HOW TO COMPLETE THIS TASK: All that should come back is the lines of the data below from the one containing "To install this" to the one containing "## 🛠 Tech Stack", inclusive, exactly as they stand.

RECORDS FOR THIS EXERCISE:
● ● ● ● ● ● ●

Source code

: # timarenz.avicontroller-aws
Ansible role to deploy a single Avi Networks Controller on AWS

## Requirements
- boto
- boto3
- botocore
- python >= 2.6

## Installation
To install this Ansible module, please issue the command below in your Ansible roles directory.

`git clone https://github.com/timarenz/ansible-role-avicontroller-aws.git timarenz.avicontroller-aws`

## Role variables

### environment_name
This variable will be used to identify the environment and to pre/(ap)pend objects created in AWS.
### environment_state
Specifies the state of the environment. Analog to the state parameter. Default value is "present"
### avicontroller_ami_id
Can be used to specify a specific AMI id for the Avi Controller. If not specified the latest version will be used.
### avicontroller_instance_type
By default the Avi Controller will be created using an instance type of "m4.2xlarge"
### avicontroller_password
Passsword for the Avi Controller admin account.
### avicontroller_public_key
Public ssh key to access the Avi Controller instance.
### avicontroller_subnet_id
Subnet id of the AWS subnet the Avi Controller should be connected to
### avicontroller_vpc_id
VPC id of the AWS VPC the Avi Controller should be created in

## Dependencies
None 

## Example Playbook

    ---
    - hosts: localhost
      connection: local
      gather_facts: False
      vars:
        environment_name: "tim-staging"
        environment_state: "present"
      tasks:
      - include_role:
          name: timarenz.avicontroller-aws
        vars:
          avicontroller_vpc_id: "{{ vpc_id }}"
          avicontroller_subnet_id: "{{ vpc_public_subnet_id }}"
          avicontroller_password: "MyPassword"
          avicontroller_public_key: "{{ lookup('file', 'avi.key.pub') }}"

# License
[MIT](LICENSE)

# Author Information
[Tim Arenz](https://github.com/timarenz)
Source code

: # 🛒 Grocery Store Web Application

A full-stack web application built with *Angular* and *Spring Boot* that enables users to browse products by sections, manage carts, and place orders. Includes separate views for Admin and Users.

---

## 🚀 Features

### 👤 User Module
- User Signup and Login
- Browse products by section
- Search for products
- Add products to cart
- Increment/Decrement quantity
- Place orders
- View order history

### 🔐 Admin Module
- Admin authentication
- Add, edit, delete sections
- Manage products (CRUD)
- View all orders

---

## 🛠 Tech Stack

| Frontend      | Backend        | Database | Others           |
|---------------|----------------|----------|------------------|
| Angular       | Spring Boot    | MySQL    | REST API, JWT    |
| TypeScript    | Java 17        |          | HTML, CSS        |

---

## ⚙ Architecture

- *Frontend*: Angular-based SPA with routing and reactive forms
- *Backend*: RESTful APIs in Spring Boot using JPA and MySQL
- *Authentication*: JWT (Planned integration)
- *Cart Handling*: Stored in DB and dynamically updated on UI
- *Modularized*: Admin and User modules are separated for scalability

● ● ● ● ● ● ●

RESULT OF THIS EXERCISE:
To install this Ansible module, please issue the command below in your Ansible roles directory.

`git clone https://github.com/timarenz/ansible-role-avicontroller-aws.git timarenz.avicontroller-aws`

## Role variables

### environment_name
This variable will be used to identify the environment and to pre/(ap)pend objects created in AWS.
### environment_state
Specifies the state of the environment. Analog to the state parameter. Default value is "present"
### avicontroller_ami_id
Can be used to specify a specific AMI id for the Avi Controller. If not specified the latest version will be used.
### avicontroller_instance_type
By default the Avi Controller will be created using an instance type of "m4.2xlarge"
### avicontroller_password
Passsword for the Avi Controller admin account.
### avicontroller_public_key
Public ssh key to access the Avi Controller instance.
### avicontroller_subnet_id
Subnet id of the AWS subnet the Avi Controller should be connected to
### avicontroller_vpc_id
VPC id of the AWS VPC the Avi Controller should be created in

## Dependencies
None 

## Example Playbook

    ---
    - hosts: localhost
      connection: local
      gather_facts: False
      vars:
        environment_name: "tim-staging"
        environment_state: "present"
      tasks:
      - include_role:
          name: timarenz.avicontroller-aws
        vars:
          avicontroller_vpc_id: "{{ vpc_id }}"
          avicontroller_subnet_id: "{{ vpc_public_subnet_id }}"
          avicontroller_password: "MyPassword"
          avicontroller_public_key: "{{ lookup('file', 'avi.key.pub') }}"

# License
[MIT](LICENSE)

# Author Information
[Tim Arenz](https://github.com/timarenz)
Source code

: # 🛒 Grocery Store Web Application

A full-stack web application built with *Angular* and *Spring Boot* that enables users to browse products by sections, manage carts, and place orders. Includes separate views for Admin and Users.

---

## 🚀 Features

### 👤 User Module
- User Signup and Login
- Browse products by section
- Search for products
- Add products to cart
- Increment/Decrement quantity
- Place orders
- View order history

### 🔐 Admin Module
- Admin authentication
- Add, edit, delete sections
- Manage products (CRUD)
- View all orders

---

## 🛠 Tech Stack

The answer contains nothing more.